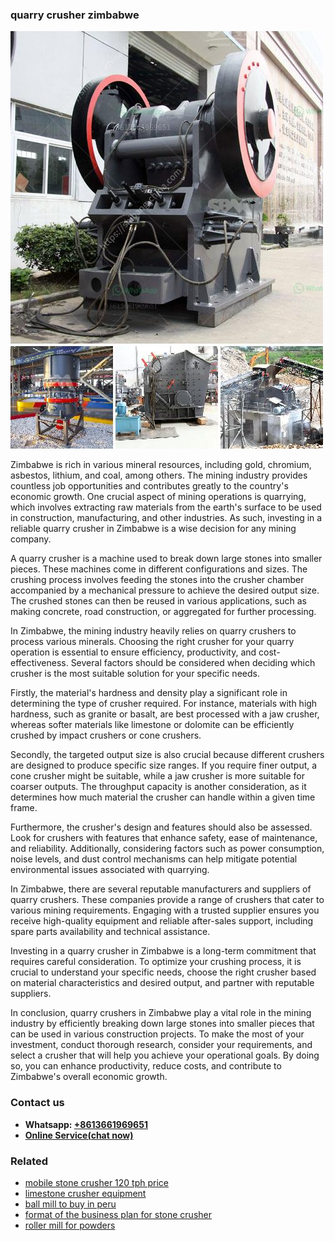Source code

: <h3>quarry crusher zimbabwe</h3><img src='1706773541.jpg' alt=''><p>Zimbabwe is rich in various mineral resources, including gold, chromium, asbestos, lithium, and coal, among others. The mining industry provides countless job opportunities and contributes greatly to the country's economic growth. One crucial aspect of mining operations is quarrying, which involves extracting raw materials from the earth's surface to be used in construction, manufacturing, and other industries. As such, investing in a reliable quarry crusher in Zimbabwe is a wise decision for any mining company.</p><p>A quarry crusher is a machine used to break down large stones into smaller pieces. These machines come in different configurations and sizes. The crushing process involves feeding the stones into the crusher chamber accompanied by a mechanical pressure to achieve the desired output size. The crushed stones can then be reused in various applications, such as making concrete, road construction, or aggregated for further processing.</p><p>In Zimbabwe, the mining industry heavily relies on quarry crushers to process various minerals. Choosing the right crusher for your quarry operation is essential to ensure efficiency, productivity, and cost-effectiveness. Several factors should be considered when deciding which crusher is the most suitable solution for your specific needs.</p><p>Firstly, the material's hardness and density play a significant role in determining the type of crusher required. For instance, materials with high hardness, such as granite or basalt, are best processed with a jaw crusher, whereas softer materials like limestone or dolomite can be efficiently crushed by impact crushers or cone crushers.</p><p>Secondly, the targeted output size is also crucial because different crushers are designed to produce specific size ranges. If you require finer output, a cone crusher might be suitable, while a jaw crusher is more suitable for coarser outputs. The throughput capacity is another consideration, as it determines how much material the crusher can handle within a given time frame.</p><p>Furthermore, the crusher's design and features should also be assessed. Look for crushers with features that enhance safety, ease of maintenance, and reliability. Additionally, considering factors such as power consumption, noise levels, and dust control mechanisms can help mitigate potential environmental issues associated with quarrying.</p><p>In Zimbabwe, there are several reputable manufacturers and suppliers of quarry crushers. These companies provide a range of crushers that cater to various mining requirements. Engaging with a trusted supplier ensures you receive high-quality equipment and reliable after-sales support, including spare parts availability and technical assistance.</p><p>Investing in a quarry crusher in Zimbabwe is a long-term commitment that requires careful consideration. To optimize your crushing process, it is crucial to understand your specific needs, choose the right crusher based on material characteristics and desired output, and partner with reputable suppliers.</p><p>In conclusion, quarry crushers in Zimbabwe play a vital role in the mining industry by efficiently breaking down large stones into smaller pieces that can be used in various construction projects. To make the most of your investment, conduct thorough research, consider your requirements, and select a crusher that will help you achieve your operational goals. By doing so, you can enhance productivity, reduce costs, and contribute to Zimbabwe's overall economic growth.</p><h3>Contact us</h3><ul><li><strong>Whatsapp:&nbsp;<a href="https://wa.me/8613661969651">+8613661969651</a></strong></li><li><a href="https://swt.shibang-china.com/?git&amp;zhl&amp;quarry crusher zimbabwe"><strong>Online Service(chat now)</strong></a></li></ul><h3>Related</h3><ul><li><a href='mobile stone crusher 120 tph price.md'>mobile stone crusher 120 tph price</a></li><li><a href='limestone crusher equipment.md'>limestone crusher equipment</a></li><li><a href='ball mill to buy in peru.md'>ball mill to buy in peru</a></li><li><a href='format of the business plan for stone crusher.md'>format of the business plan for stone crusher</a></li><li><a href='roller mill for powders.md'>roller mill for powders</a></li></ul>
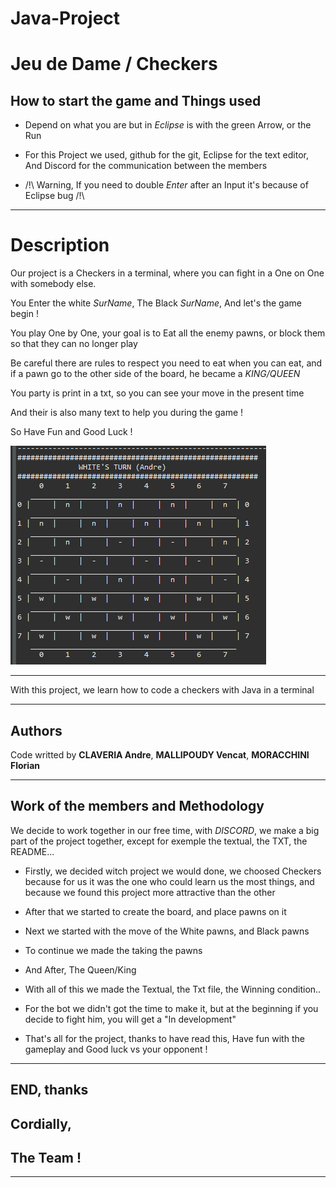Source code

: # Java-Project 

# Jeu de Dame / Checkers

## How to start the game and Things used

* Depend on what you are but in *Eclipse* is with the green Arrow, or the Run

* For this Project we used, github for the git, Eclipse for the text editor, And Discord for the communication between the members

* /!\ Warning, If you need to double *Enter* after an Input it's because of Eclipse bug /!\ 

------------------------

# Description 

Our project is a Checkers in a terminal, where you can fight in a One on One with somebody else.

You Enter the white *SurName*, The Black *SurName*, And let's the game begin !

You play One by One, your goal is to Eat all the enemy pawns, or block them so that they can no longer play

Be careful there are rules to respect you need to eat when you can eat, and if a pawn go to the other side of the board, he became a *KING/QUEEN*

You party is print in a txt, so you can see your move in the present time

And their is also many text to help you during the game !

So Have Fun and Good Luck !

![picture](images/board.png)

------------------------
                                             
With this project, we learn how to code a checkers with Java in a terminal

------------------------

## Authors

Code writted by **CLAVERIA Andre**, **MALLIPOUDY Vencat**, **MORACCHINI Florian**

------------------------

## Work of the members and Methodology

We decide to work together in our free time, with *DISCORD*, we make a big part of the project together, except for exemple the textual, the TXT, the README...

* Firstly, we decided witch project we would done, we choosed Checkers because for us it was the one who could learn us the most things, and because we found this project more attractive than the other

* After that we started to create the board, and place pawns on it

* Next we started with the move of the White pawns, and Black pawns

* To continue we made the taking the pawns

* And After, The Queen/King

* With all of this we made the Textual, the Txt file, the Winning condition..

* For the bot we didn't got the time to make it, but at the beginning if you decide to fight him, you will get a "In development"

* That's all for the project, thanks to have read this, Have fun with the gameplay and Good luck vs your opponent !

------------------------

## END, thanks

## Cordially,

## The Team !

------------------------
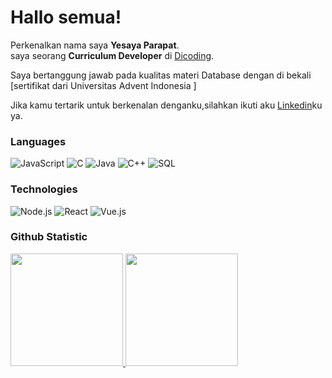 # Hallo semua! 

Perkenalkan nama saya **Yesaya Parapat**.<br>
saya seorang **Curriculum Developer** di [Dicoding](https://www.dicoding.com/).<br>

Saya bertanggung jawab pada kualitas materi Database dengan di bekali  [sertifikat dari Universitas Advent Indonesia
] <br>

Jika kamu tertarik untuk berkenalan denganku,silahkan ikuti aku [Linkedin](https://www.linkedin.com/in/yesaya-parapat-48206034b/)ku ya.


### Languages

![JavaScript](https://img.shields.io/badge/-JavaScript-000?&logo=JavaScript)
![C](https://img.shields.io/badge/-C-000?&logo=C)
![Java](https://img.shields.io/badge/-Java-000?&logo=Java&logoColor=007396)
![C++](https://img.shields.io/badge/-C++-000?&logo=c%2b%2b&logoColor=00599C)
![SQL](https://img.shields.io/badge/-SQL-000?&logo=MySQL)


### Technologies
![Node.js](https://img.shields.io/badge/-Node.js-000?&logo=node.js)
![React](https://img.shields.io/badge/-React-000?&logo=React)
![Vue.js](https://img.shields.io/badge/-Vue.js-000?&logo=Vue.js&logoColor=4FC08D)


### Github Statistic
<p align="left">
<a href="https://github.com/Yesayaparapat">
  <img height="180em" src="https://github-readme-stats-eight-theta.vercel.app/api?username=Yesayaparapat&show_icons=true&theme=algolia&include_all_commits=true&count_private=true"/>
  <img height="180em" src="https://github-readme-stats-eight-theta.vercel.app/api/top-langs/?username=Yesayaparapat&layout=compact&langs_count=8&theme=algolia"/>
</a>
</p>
########################################
In the entries above, some lines hold the string "stats". Copy each of them.

  <img height="180em" src="https://github-readme-stats-eight-theta.vercel.app/api?username=Yesayaparapat&show_icons=true&theme=algolia&include_all_commits=true&count_private=true"/>
  <img height="180em" src="https://github-readme-stats-eight-theta.vercel.app/api/top-langs/?username=Yesayaparapat&layout=compact&langs_count=8&theme=algolia"/>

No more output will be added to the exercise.